■ Problem requirements ■
Wherever "帖子的潜在支出可能会增加" appears in a line of the listing, report that line.

Records for the exercise START

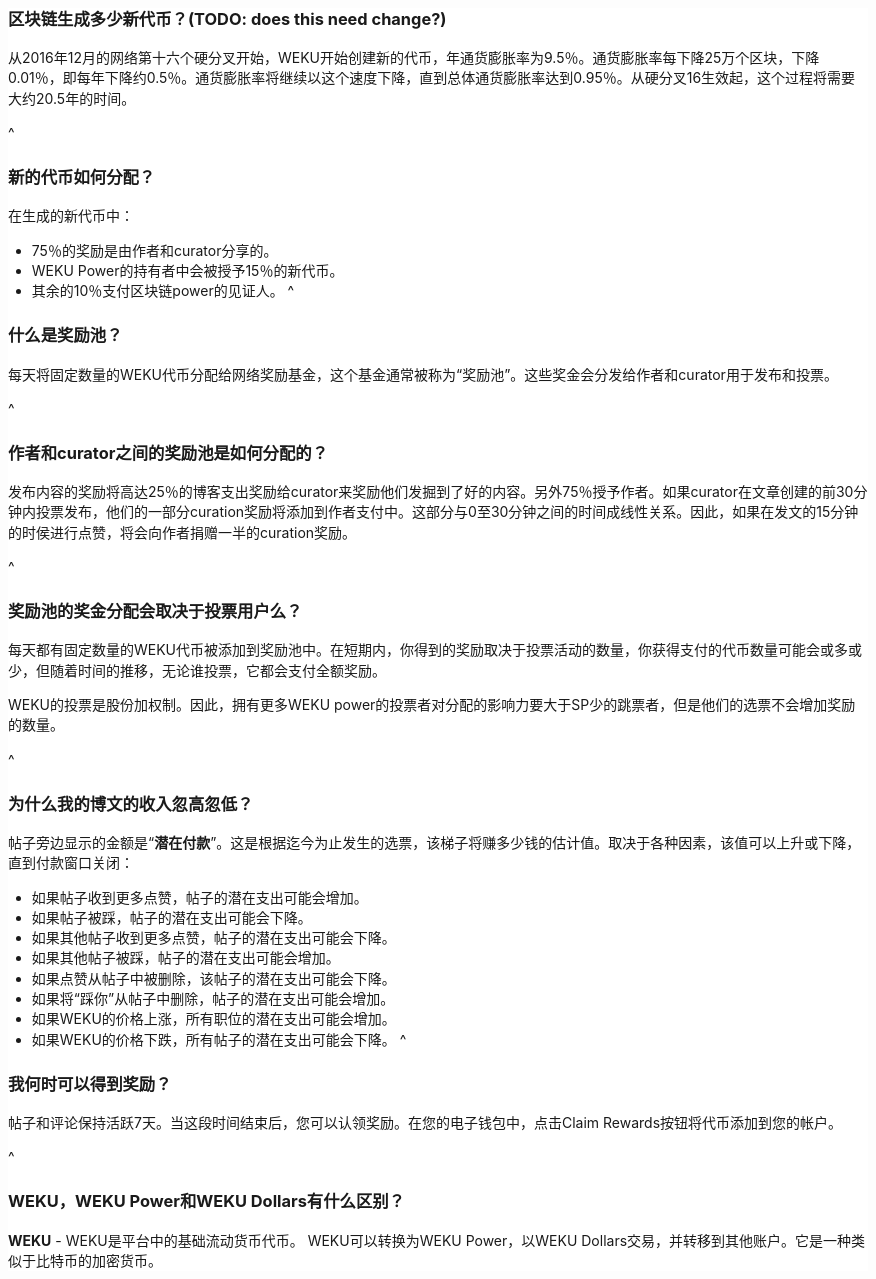 ### 区块链生成多少新代币？(TODO: does this need change?)
从2016年12月的网络第十六个硬分叉开始，WEKU开始创建新的代币，年通货膨胀率为9.5％。通货膨胀率每下降25万个区块，下降0.01％，即每年下降约0.5％。通货膨胀率将继续以这个速度下降，直到总体通货膨胀率达到0.95％。从硬分叉16生效起，这个过程将需要大约20.5年的时间。

^

### 新的代币如何分配？
在生成的新代币中：

* 75％的奖励是由作者和curator分享的。
* WEKU Power的持有者中会被授予15％的新代币。
* 其余的10％支付区块链power的见证人。
^

### 什么是奖励池？
每天将固定数量的WEKU代币分配给网络奖励基金，这个基金通常被称为“奖励池”。这些奖金会分发给作者和curator用于发布和投票。

^

### 作者和curator之间的奖励池是如何分配的？
发布内容的奖励将高达25％的博客支出奖励给curator来奖励他们发掘到了好的内容。另外75％授予作者。如果curator在文章创建的前30分钟内投票发布，他们的一部分curation奖励将添加到作者支付中。这部分与0至30分钟之间的时间成线性关系。因此，如果在发文的15分钟的时侯进行点赞，将会向作者捐赠一半的curation奖励。

^

### 奖励池的奖金分配会取决于投票用户么？
每天都有固定数量的WEKU代币被添加到奖励池中。在短期内，你得到的奖励取决于投票活动的数量，你获得支付的代币数量可能会或多或少，但随着时间的推移，无论谁投票，它都会支付全额奖励。

WEKU的投票是股份加权制。因此，拥有更多WEKU power的投票者对分配的影响力要大于SP少的跳票者，但是他们的选票不会增加奖励的数量。

^

### 为什么我的博文的收入忽高忽低？
帖子旁边显示的金额是“**潜在付款**”。这是根据迄今为止发生的选票，该梯子将赚多少钱的估计值。取决于各种因素，该值可以上升或下降，直到付款窗口关闭：

* 如果帖子收到更多点赞，帖子的潜在支出可能会增加。
* 如果帖子被踩，帖子的潜在支出可能会下降。
* 如果其他帖子收到更多点赞，帖子的潜在支出可能会下降。
* 如果其他帖子被踩，帖子的潜在支出可能会增加。
* 如果点赞从帖子中被删除，该帖子的潜在支出可能会下降。
* 如果将“踩你”从帖子中删除，帖子的潜在支出可能会增加。
* 如果WEKU的价格上涨，所有职位的潜在支出可能会增加。
* 如果WEKU的价格下跌，所有帖子的潜在支出可能会下降。
^



### 我何时可以得到奖励？
帖子和评论保持活跃7天。当这段时间结束后，您可以认领奖励。在您的电子钱包中，点击Claim Rewards按钮将代币添加到您的帐户。

^

### WEKU，WEKU Power和WEKU Dollars有什么区别？
**WEKU** - WEKU是平台中的基础流动货币代币。 WEKU可以转换为WEKU Power，以WEKU Dollars交易，并转移到其他账户。它是一种类似于比特币的加密货币。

Records for the exercise END

■ Reply to the exercise ■
* 如果帖子收到更多点赞，帖子的潜在支出可能会增加。
* 如果其他帖子被踩，帖子的潜在支出可能会增加。
* 如果将“踩你”从帖子中删除，帖子的潜在支出可能会增加。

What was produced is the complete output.